Court of Session Outer House

Tuesday, July 2 1867.

Lord Curriehill Lord Deas Lord Ardmillan Lord President

4 SLR 160

Hilton

v.

Walker.

( Ante Vol. iii., p. 283.)


Subject_1Arbitration
Subject_2Judicial Referee
Subject_3Award
Subject_4Expenses—Auditor.
Facts:

Held that a judicial referee, in making an award of expenses, is not bound to take the advice of the auditor or any one else as to the amount. Opinion (per Lord President), that if the referee committed a great injustice in the exercise of power in this respect, redress would be had under the head of corruption.

Headnote:

This was an action by a landlord against a tenant for miscropping. The summons concluded for £135 damages. The defence was—(1) Denial of miscropping; (2) Counter claim for non-implement of conditions of lease. The parties having agreed to a reference, Robert Smith, farmer, was appointed judicial referee, with power to award expenses. The referee took proof, and issued notes of what he proposed to find, which mas, that there had been miscropping to a certain extent, that otherwise the landlord's claim should be disallowed, and that each party should pay his own expenses. The parties acquiesced. The arbiter then adhered to the proposed findings on the merits, assessing the damages at £20, but finding the landlord liable in £50 of modified expenses, on the ground that the action ought to have been brought in the Sheriff-court, and not in the Court of Session. Objections were lodged for the landlord, which objections the Lord Ordinary repelled. The landlord averring that the sum of expenses awarded by the referee was more than the full taxed amount, the Court remitted to the referee to reconsider his award on the subject of expenses, with power to alter his finding. Parties were heard before the referee, the landlord asking that the account of expenses should be taxed. The referee adhered to his former award. The landlord asked the Court to re-remit to the referee.

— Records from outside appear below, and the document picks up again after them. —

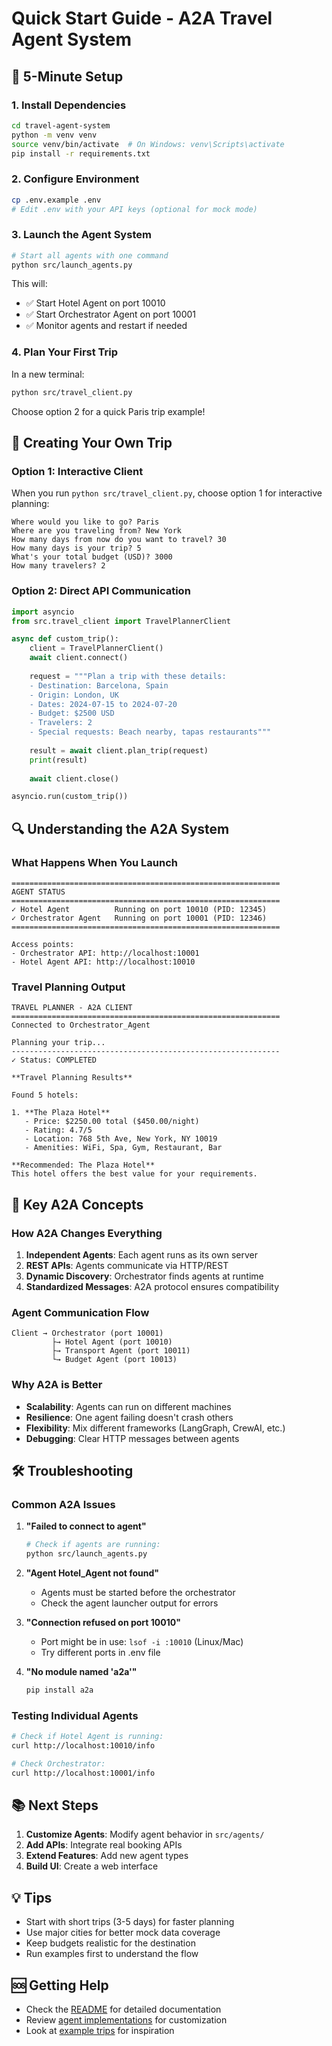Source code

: # Quick Start Guide - A2A Travel Agent System

## 🚀 5-Minute Setup

### 1. Install Dependencies

```bash
cd travel-agent-system
python -m venv venv
source venv/bin/activate  # On Windows: venv\Scripts\activate
pip install -r requirements.txt
```

### 2. Configure Environment

```bash
cp .env.example .env
# Edit .env with your API keys (optional for mock mode)
```

### 3. Launch the Agent System

```bash
# Start all agents with one command
python src/launch_agents.py
```

This will:
- ✅ Start Hotel Agent on port 10010
- ✅ Start Orchestrator Agent on port 10001
- ✅ Monitor agents and restart if needed

### 4. Plan Your First Trip

In a new terminal:
```bash
python src/travel_client.py
```

Choose option 2 for a quick Paris trip example!

## 📝 Creating Your Own Trip

### Option 1: Interactive Client

When you run `python src/travel_client.py`, choose option 1 for interactive planning:

```
Where would you like to go? Paris
Where are you traveling from? New York
How many days from now do you want to travel? 30
How many days is your trip? 5
What's your total budget (USD)? 3000
How many travelers? 2
```

### Option 2: Direct API Communication

```python
import asyncio
from src.travel_client import TravelPlannerClient

async def custom_trip():
    client = TravelPlannerClient()
    await client.connect()
    
    request = """Plan a trip with these details:
    - Destination: Barcelona, Spain
    - Origin: London, UK
    - Dates: 2024-07-15 to 2024-07-20
    - Budget: $2500 USD
    - Travelers: 2
    - Special requests: Beach nearby, tapas restaurants"""
    
    result = await client.plan_trip(request)
    print(result)
    
    await client.close()

asyncio.run(custom_trip())
```

## 🔍 Understanding the A2A System

### What Happens When You Launch

```
============================================================
AGENT STATUS
============================================================
✓ Hotel Agent          Running on port 10010 (PID: 12345)
✓ Orchestrator Agent   Running on port 10001 (PID: 12346)
============================================================

Access points:
- Orchestrator API: http://localhost:10001
- Hotel Agent API: http://localhost:10010
```

### Travel Planning Output

```
TRAVEL PLANNER - A2A CLIENT
============================================================
Connected to Orchestrator_Agent

Planning your trip...
------------------------------------------------------------
✓ Status: COMPLETED

**Travel Planning Results**

Found 5 hotels:

1. **The Plaza Hotel**
   - Price: $2250.00 total ($450.00/night)
   - Rating: 4.7/5
   - Location: 768 5th Ave, New York, NY 10019
   - Amenities: WiFi, Spa, Gym, Restaurant, Bar

**Recommended: The Plaza Hotel**
This hotel offers the best value for your requirements.
```

## 🎯 Key A2A Concepts

### How A2A Changes Everything

1. **Independent Agents**: Each agent runs as its own server
2. **REST APIs**: Agents communicate via HTTP/REST
3. **Dynamic Discovery**: Orchestrator finds agents at runtime
4. **Standardized Messages**: A2A protocol ensures compatibility

### Agent Communication Flow

```
Client → Orchestrator (port 10001)
         ├→ Hotel Agent (port 10010)
         ├→ Transport Agent (port 10011)
         └→ Budget Agent (port 10013)
```

### Why A2A is Better

- **Scalability**: Agents can run on different machines
- **Resilience**: One agent failing doesn't crash others
- **Flexibility**: Mix different frameworks (LangGraph, CrewAI, etc.)
- **Debugging**: Clear HTTP messages between agents

## 🛠️ Troubleshooting

### Common A2A Issues

1. **"Failed to connect to agent"**
   ```bash
   # Check if agents are running:
   python src/launch_agents.py
   ```

2. **"Agent Hotel_Agent not found"**
   - Agents must be started before the orchestrator
   - Check the agent launcher output for errors

3. **"Connection refused on port 10010"**
   - Port might be in use: `lsof -i :10010` (Linux/Mac)
   - Try different ports in .env file

4. **"No module named 'a2a'"**
   ```bash
   pip install a2a
   ```

### Testing Individual Agents

```bash
# Check if Hotel Agent is running:
curl http://localhost:10010/info

# Check Orchestrator:
curl http://localhost:10001/info
```

## 📚 Next Steps

1. **Customize Agents**: Modify agent behavior in `src/agents/`
2. **Add APIs**: Integrate real booking APIs
3. **Extend Features**: Add new agent types
4. **Build UI**: Create a web interface

## 💡 Tips

- Start with short trips (3-5 days) for faster planning
- Use major cities for better mock data coverage
- Keep budgets realistic for the destination
- Run examples first to understand the flow

## 🆘 Getting Help

- Check the [README](../README.md) for detailed documentation
- Review [agent implementations](../src/agents/) for customization
- Look at [example trips](../examples/sample_trips.py) for inspiration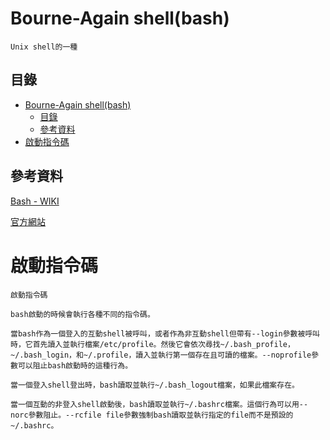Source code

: # Bourne-Again shell(bash)

```
Unix shell的一種
```

## 目錄

- [Bourne-Again shell(bash)](#bourne-again-shellbash)
	- [目錄](#目錄)
	- [參考資料](#參考資料)
- [啟動指令碼](#啟動指令碼)

## 參考資料

[Bash - WIKI](https://zh.wikipedia.org/zh-tw/Bash)

[官方網站](https://www.gnu.org/software/bash/)

# 啟動指令碼

```
啟動指令碼

bash啟動的時候會執行各種不同的指令碼。

當bash作為一個登入的互動shell被呼叫，或者作為非互動shell但帶有--login參數被呼叫時，它首先讀入並執行檔案/etc/profile。然後它會依次尋找~/.bash_profile，~/.bash_login，和~/.profile，讀入並執行第一個存在且可讀的檔案。--noprofile參數可以阻止bash啟動時的這種行為。

當一個登入shell登出時，bash讀取並執行~/.bash_logout檔案，如果此檔案存在。

當一個互動的非登入shell啟動後，bash讀取並執行~/.bashrc檔案。這個行為可以用--norc參數阻止。--rcfile file參數強制bash讀取並執行指定的file而不是預設的~/.bashrc。
```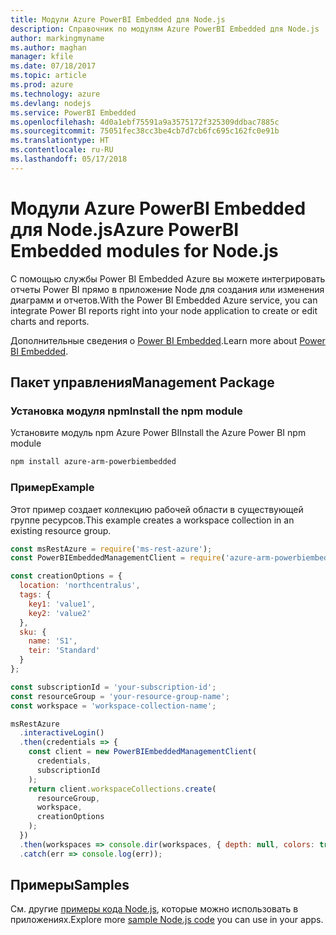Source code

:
 ```yaml
---
title: Модули Azure PowerBI Embedded для Node.js
description: Справочник по модулям Azure PowerBI Embedded для Node.js
author: markingmyname
ms.author: maghan
manager: kfile
ms.date: 07/18/2017
ms.topic: article
ms.prod: azure
ms.technology: azure
ms.devlang: nodejs
ms.service: PowerBI Embedded
ms.openlocfilehash: 4d0a1ebf75591a9a3575172f325309ddbac7885c
ms.sourcegitcommit: 75051fec38cc3be4cb7d7cb6fc695c162fc0e91b
ms.translationtype: HT
ms.contentlocale: ru-RU
ms.lasthandoff: 05/17/2018
---
```

# <a name="azure-powerbi-embedded-modules-for-nodejs"></a><span data-ttu-id="76a67-103">Модули Azure PowerBI Embedded для Node.js</span><span class="sxs-lookup"><span data-stu-id="76a67-103">Azure PowerBI Embedded modules for Node.js</span></span>

<span data-ttu-id="76a67-104">С помощью службы Power BI Embedded Azure вы можете интегрировать отчеты Power BI прямо в приложение Node для создания или изменения диаграмм и отчетов.</span><span class="sxs-lookup"><span data-stu-id="76a67-104">With the Power BI Embedded Azure service, you can integrate Power BI reports right into your node application to create or edit charts and reports.</span></span>

<span data-ttu-id="76a67-105">Дополнительные сведения о [Power BI Embedded](https://powerbi.microsoft.com/documentation/powerbi-developer-embedding/).</span><span class="sxs-lookup"><span data-stu-id="76a67-105">Learn more about [Power BI Embedded](https://powerbi.microsoft.com/documentation/powerbi-developer-embedding/).</span></span>

## <a name="management-package"></a><span data-ttu-id="76a67-106">Пакет управления</span><span class="sxs-lookup"><span data-stu-id="76a67-106">Management Package</span></span>

### <a name="install-the-npm-module"></a><span data-ttu-id="76a67-107">Установка модуля npm</span><span class="sxs-lookup"><span data-stu-id="76a67-107">Install the npm module</span></span>

<span data-ttu-id="76a67-108">Установите модуль npm Azure Power BI</span><span class="sxs-lookup"><span data-stu-id="76a67-108">Install the Azure Power BI npm module</span></span>

```bash
npm install azure-arm-powerbiembedded
```

### <a name="example"></a><span data-ttu-id="76a67-109">Пример</span><span class="sxs-lookup"><span data-stu-id="76a67-109">Example</span></span>

<span data-ttu-id="76a67-110">Этот пример создает коллекцию рабочей области в существующей группе ресурсов.</span><span class="sxs-lookup"><span data-stu-id="76a67-110">This example creates a workspace collection in an existing resource group.</span></span>

```javascript
const msRestAzure = require('ms-rest-azure');
const PowerBIEmbeddedManagementClient = require('azure-arm-powerbiembedded');

const creationOptions = {
  location: 'northcentralus',
  tags: {
    key1: 'value1',
    key2: 'value2'
  },
  sku: {
    name: 'S1',
    teir: 'Standard'
  }
};

const subscriptionId = 'your-subscription-id';
const resourceGroup = 'your-resource-group-name';
const workspace = 'workspace-collection-name';

msRestAzure
  .interactiveLogin()
  .then(credentials => {
    const client = new PowerBIEmbeddedManagementClient(
      credentials,
      subscriptionId
    );
    return client.workspaceCollections.create(
      resourceGroup,
      workspace,
      creationOptions
    );
  })
  .then(workspaces => console.dir(workspaces, { depth: null, colors: true }))
  .catch(err => console.log(err));
```

## <a name="samples"></a><span data-ttu-id="76a67-111">Примеры</span><span class="sxs-lookup"><span data-stu-id="76a67-111">Samples</span></span>

<span data-ttu-id="76a67-112">См. другие [примеры кода Node.js](https://azure.microsoft.com/resources/samples/?platform=nodejs), которые можно использовать в приложениях.</span><span class="sxs-lookup"><span data-stu-id="76a67-112">Explore more [sample Node.js code](https://azure.microsoft.com/resources/samples/?platform=nodejs) you can use in your apps.</span></span>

Young and Gifford, for him, urgued:—

The referee may undoubtedly award expenses, and may modify them, but he cannot award expenses which never were incurred. In modifying the expenses, the question, what expenses have been duly incurred, cannot be determined by him without evidence. As to the merits of the case, he might judge, as a man of skill, without witnesses, but in the matter of expenses, as to which he is not skilled, he must take evidence. A farmer is not a “man of skill” as regards expenses in the Court of Session. If the referee is told that the sum of expenses claimed is too great, and that that will be found to be the case on a remit to the auditor, he is bound to take the proper means of informing himself. He may not, perhaps, be compelled to take the evidence of the auditor as conclusive on the question of expenses, and may, perhaps, allow or disallow differently. But when he determines on expenses without taking the evidence of the auditor, that is just as if he determines a question on the merits, as to which he had no skill, without evidence. The pursuer is willing to deal with the question on the footing that he is found liable for the full expenses. Well, the proper mode of ascertaining the full amount is by a remit to the auditor. In regard to expenses in this Court, the proper rule, in the absence of authority, is that in a judicial reference, because still remaining here, the auditor is the proper party to determine the question of expenses, subject to review in this Court. After report, the referee may award or modify. There may, perhaps, he room to distinguish as to expenses before the referee, but even there, he must take some legitimate mode of informing himself in a matter in which he has no skill.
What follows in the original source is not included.